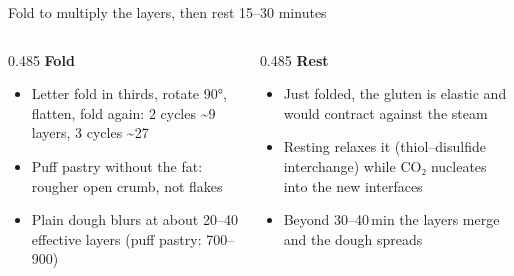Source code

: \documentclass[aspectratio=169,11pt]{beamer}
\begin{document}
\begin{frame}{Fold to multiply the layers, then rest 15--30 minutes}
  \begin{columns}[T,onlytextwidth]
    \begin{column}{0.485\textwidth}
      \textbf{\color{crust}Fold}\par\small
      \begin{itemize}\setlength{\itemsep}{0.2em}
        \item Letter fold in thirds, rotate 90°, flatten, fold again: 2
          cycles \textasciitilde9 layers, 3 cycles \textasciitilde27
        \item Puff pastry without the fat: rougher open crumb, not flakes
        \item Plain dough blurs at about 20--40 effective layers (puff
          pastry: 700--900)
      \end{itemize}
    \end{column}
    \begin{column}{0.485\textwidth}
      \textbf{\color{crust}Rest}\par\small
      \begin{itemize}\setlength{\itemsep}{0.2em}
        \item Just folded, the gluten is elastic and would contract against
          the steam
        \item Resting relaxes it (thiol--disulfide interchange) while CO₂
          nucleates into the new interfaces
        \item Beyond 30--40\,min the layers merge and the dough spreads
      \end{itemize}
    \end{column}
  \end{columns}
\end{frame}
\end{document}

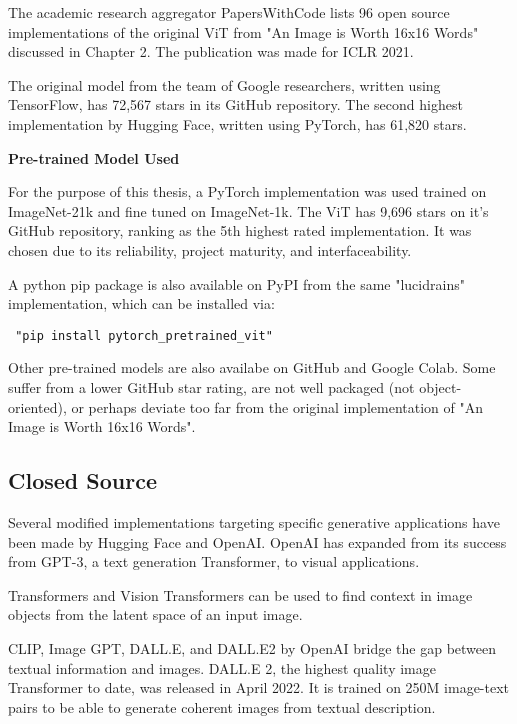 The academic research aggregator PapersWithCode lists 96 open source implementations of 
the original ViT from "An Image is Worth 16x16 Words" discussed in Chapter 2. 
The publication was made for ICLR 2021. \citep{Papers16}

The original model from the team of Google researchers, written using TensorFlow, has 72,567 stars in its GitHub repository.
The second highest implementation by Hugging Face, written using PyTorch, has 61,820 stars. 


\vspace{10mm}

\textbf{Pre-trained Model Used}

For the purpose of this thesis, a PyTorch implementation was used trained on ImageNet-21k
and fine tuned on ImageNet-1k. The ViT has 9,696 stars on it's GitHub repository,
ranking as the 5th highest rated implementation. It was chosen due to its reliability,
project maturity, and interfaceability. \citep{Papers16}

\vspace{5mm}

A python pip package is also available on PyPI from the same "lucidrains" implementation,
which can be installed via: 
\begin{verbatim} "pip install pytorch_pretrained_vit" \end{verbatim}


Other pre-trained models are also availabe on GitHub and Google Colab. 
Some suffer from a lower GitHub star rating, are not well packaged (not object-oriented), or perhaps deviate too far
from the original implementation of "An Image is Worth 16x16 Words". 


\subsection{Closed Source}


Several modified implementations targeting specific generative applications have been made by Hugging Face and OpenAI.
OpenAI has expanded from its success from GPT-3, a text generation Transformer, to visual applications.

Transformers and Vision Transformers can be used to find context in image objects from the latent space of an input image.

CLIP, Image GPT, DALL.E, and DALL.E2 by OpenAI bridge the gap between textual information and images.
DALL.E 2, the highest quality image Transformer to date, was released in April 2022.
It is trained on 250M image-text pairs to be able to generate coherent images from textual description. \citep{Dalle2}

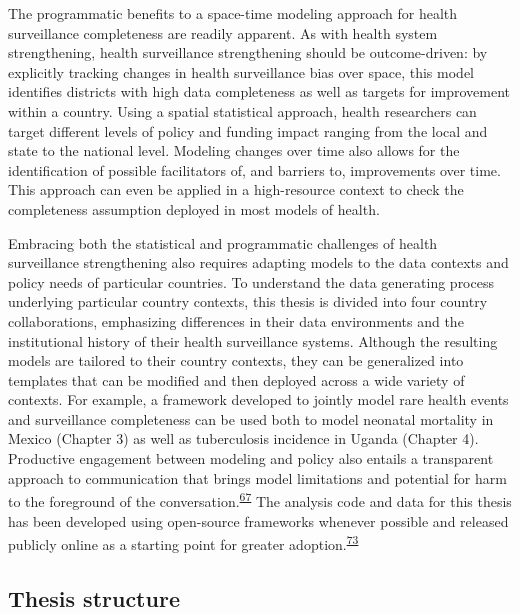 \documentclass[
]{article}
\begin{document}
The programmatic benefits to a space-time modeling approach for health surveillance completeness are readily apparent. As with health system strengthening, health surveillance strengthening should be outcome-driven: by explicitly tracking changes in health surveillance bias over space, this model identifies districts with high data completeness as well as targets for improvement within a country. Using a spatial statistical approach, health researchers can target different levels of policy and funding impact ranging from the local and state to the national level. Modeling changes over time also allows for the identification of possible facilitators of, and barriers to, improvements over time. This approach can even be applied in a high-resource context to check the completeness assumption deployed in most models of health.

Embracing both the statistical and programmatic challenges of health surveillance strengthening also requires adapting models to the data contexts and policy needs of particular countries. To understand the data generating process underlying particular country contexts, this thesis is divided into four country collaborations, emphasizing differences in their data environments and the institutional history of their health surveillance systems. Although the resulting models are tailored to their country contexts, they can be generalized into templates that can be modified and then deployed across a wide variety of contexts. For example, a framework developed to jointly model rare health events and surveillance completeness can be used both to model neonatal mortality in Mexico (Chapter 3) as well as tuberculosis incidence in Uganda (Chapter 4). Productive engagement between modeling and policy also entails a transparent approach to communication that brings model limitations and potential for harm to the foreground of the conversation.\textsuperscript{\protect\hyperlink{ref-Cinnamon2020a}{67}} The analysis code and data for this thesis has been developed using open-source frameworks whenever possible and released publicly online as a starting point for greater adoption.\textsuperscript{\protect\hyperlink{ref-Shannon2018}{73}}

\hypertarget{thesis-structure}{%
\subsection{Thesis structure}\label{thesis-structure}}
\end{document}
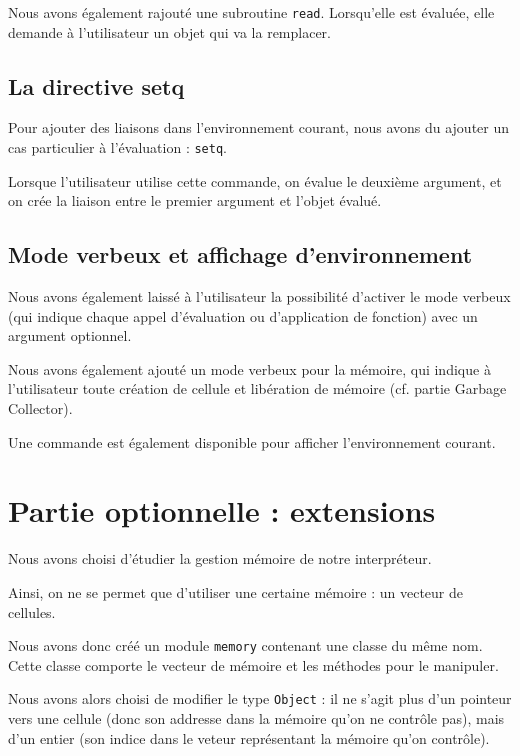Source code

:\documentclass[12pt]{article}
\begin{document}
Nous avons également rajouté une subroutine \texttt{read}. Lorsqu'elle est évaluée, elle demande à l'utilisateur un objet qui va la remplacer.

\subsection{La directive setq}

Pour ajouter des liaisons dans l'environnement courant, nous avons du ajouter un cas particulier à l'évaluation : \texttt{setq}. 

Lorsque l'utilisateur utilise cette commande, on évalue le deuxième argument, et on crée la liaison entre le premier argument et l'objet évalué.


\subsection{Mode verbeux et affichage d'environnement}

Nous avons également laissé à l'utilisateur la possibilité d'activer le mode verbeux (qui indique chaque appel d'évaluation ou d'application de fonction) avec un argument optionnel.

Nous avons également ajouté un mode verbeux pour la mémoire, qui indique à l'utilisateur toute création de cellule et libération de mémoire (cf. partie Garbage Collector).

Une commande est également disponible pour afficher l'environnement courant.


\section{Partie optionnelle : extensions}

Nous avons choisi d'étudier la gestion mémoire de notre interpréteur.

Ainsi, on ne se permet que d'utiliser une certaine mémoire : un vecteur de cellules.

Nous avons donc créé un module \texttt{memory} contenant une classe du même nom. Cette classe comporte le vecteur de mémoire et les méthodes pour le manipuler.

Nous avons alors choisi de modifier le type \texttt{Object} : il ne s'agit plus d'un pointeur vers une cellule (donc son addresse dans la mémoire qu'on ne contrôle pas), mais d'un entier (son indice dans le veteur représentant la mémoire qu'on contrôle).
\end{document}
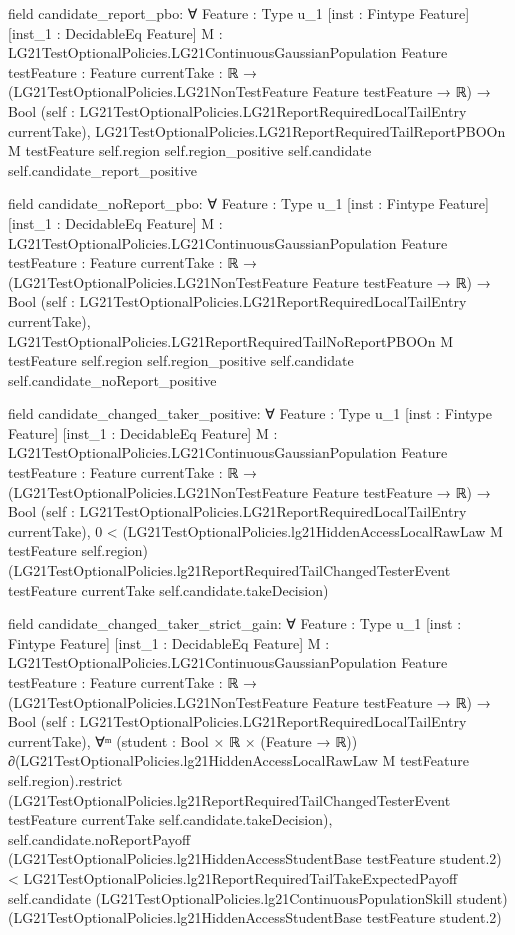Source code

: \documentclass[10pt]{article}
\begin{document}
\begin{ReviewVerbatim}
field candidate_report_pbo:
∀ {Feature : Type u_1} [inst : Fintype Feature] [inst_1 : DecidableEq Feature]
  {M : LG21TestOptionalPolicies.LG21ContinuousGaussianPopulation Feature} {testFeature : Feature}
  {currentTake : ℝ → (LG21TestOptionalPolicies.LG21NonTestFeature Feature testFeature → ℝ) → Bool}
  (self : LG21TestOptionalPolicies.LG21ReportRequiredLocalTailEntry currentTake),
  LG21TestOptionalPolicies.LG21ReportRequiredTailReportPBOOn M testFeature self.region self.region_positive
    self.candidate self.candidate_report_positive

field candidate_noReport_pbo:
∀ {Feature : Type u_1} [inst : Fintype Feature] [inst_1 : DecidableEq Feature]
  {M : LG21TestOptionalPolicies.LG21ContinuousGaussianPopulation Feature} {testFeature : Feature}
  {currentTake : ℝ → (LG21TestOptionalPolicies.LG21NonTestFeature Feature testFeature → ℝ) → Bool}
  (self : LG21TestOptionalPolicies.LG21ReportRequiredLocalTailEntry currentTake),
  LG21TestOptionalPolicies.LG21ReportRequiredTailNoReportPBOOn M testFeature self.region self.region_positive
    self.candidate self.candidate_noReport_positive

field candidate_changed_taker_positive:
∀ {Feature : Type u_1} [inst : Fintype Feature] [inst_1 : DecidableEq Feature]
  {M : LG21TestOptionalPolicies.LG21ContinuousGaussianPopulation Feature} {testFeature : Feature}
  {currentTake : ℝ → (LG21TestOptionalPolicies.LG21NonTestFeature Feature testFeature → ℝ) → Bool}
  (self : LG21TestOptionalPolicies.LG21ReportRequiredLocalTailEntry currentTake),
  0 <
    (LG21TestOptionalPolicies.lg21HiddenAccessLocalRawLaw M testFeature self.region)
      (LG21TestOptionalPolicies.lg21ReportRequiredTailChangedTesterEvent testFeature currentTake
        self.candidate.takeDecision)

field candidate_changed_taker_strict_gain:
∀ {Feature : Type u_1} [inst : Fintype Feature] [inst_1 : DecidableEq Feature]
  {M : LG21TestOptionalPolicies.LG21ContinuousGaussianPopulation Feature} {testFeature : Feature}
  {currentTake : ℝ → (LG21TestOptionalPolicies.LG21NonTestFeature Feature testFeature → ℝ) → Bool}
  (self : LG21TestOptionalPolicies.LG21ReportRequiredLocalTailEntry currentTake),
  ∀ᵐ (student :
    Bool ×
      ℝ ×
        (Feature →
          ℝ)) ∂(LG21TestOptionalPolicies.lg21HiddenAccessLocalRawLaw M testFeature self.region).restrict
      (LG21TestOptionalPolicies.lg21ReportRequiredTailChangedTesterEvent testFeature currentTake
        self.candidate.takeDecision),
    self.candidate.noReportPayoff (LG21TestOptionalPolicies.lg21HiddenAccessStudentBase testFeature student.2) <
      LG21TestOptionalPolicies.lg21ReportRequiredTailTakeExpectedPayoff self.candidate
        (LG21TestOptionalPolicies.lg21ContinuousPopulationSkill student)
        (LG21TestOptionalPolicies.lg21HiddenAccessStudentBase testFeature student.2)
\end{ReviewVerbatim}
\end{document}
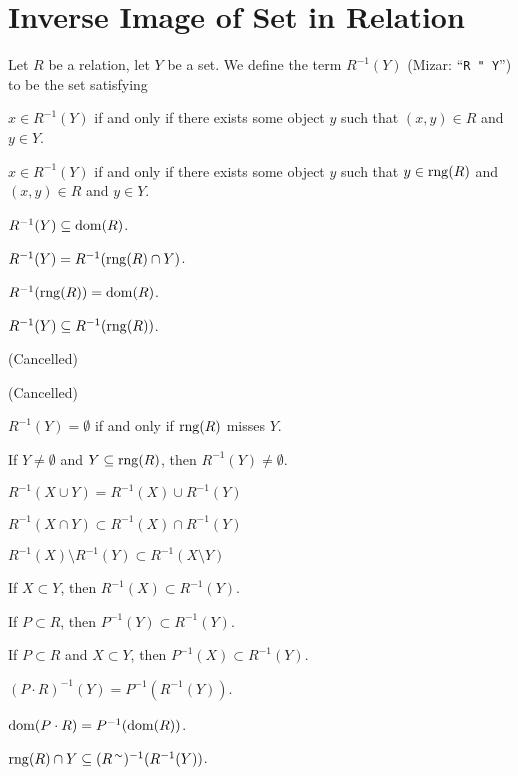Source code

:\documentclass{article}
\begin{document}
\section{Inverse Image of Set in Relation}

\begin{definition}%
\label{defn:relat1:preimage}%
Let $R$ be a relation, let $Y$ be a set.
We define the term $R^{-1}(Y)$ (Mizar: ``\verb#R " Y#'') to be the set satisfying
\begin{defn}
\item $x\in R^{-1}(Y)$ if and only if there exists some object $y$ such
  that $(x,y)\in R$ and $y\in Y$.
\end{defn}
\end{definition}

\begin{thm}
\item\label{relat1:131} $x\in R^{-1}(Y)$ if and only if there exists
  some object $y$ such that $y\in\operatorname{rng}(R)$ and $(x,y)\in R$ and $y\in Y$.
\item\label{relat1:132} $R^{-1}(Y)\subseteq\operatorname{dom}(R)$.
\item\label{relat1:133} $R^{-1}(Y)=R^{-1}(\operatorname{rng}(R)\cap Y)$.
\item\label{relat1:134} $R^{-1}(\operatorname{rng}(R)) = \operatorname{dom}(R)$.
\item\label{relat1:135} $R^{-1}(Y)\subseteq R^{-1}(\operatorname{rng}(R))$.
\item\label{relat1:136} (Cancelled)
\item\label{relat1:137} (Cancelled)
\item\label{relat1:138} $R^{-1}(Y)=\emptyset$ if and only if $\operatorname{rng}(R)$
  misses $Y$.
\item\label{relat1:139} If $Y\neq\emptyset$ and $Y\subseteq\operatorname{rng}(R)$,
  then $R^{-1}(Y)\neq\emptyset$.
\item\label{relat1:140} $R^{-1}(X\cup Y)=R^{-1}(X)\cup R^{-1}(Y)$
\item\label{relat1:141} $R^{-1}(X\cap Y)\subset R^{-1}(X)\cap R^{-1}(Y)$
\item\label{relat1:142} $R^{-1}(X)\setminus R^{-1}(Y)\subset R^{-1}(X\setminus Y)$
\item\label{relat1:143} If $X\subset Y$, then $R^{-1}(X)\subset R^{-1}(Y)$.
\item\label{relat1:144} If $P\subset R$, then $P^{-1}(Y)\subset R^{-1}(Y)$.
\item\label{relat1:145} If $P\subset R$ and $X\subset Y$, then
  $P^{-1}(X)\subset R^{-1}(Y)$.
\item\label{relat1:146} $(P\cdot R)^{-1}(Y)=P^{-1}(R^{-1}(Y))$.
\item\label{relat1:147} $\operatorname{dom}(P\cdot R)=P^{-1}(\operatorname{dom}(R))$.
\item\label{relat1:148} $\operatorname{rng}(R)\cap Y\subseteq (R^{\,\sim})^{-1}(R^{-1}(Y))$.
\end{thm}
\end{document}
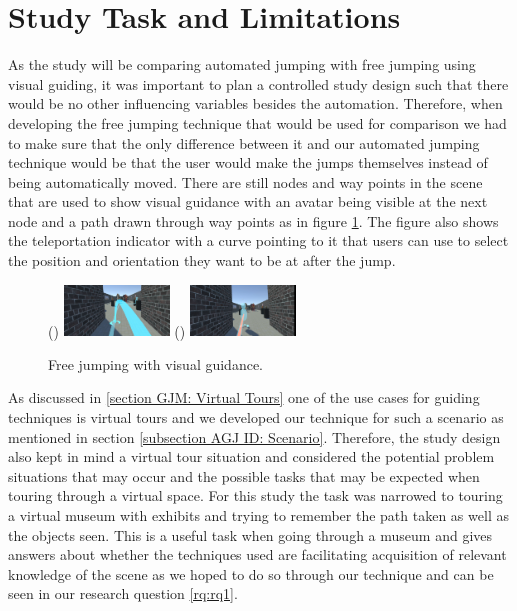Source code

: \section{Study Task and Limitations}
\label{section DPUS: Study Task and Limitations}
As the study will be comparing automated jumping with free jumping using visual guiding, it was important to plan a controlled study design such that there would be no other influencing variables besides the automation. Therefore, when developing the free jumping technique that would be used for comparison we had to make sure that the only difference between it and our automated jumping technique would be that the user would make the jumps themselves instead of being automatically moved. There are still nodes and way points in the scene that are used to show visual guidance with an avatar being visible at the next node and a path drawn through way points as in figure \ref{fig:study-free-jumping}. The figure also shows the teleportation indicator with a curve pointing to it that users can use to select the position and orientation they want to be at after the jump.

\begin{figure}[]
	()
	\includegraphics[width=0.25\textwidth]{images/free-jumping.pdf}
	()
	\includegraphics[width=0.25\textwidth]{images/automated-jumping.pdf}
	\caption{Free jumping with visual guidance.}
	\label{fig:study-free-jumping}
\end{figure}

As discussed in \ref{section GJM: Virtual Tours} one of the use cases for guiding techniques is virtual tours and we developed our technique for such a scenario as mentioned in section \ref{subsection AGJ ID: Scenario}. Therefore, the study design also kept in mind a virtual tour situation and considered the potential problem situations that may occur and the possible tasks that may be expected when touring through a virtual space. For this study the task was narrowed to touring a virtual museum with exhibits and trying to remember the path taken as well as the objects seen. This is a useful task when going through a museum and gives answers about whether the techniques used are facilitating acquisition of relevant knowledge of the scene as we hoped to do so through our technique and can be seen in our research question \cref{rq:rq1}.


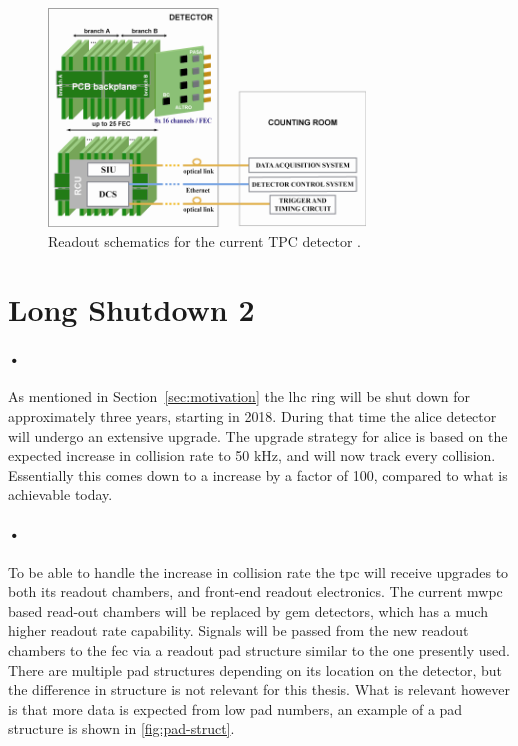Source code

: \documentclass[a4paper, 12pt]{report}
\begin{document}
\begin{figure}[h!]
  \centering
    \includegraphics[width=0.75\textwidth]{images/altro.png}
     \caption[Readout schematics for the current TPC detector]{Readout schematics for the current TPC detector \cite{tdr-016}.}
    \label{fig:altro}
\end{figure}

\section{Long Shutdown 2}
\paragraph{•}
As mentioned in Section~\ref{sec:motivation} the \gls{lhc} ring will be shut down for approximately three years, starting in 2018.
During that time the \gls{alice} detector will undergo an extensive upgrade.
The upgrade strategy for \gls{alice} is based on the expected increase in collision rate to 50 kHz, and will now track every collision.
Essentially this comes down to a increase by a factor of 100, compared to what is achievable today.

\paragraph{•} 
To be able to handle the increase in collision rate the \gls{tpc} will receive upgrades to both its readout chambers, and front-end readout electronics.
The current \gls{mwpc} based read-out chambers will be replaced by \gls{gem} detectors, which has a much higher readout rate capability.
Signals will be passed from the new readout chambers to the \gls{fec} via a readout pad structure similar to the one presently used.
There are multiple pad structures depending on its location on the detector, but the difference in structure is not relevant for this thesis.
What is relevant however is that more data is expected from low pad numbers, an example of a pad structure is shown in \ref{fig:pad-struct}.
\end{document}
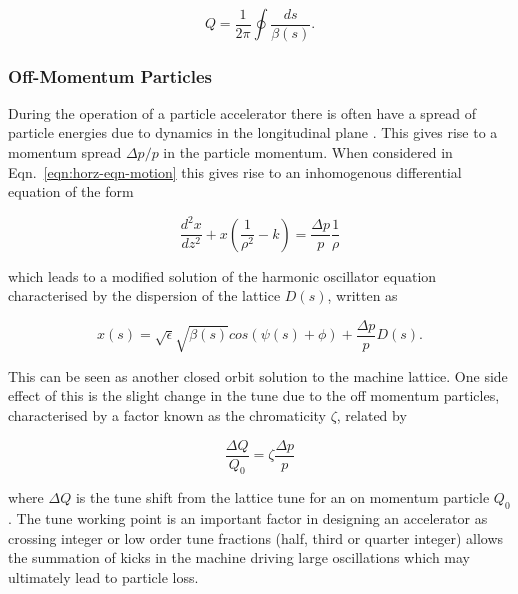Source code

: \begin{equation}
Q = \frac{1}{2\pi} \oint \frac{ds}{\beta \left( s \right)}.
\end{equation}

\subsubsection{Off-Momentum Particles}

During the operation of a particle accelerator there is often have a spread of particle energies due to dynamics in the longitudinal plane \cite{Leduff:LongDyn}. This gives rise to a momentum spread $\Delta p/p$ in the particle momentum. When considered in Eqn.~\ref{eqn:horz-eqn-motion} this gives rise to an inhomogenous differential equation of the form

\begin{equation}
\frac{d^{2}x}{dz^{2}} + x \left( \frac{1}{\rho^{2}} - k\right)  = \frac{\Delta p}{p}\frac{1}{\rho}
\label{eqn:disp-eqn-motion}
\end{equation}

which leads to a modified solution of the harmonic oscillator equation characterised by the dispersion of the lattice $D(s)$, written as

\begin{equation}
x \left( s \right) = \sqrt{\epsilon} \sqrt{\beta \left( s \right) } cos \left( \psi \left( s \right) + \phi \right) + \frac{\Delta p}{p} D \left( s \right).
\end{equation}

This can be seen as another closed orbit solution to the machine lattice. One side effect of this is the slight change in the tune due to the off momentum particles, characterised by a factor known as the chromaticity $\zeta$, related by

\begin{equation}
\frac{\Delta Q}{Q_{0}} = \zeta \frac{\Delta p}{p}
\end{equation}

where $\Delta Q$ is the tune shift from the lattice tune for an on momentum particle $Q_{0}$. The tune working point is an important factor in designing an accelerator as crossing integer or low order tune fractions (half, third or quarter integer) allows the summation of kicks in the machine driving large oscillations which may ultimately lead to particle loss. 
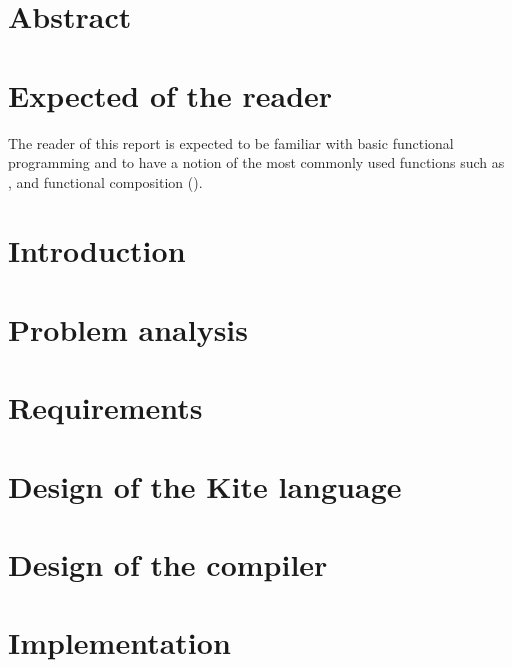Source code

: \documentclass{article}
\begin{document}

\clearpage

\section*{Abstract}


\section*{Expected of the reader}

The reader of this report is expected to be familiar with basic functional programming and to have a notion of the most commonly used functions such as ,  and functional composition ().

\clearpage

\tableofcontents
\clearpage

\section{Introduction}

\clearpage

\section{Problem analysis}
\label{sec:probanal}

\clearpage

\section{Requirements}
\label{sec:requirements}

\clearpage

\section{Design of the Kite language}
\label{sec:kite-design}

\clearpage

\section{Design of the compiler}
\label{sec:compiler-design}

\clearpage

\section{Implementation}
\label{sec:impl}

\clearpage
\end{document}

::::::

Throughout the material above, find each line with "thesis" and return it.

For the purpose of this thesis, a PyTorch implementation was used trained on ImageNet-21k
Embracing both the statistical and programmatic challenges of health surveillance strengthening also requires adapting models to the data contexts and policy needs of particular countries. To understand the data generating process underlying particular country contexts, this thesis is divided into four country collaborations, emphasizing differences in their data environments and the institutional history of their health surveillance systems. Although the resulting models are tailored to their country contexts, they can be generalized into templates that can be modified and then deployed across a wide variety of contexts. For example, a framework developed to jointly model rare health events and surveillance completeness can be used both to model neonatal mortality in Mexico (Chapter 3) as well as tuberculosis incidence in Uganda (Chapter 4). Productive engagement between modeling and policy also entails a transparent approach to communication that brings model limitations and potential for harm to the foreground of the conversation.\textsuperscript{\protect\hyperlink{ref-Cinnamon2020a}{67}} The analysis code and data for this thesis has been developed using open-source frameworks whenever possible and released publicly online as a starting point for greater adoption.\textsuperscript{\protect\hyperlink{ref-Shannon2018}{73}}
\hypertarget{thesis-structure}{%
\subsection{Thesis structure}\label{thesis-structure}}
There are multiple pad structures depending on its location on the detector, but the difference in structure is not relevant for this thesis.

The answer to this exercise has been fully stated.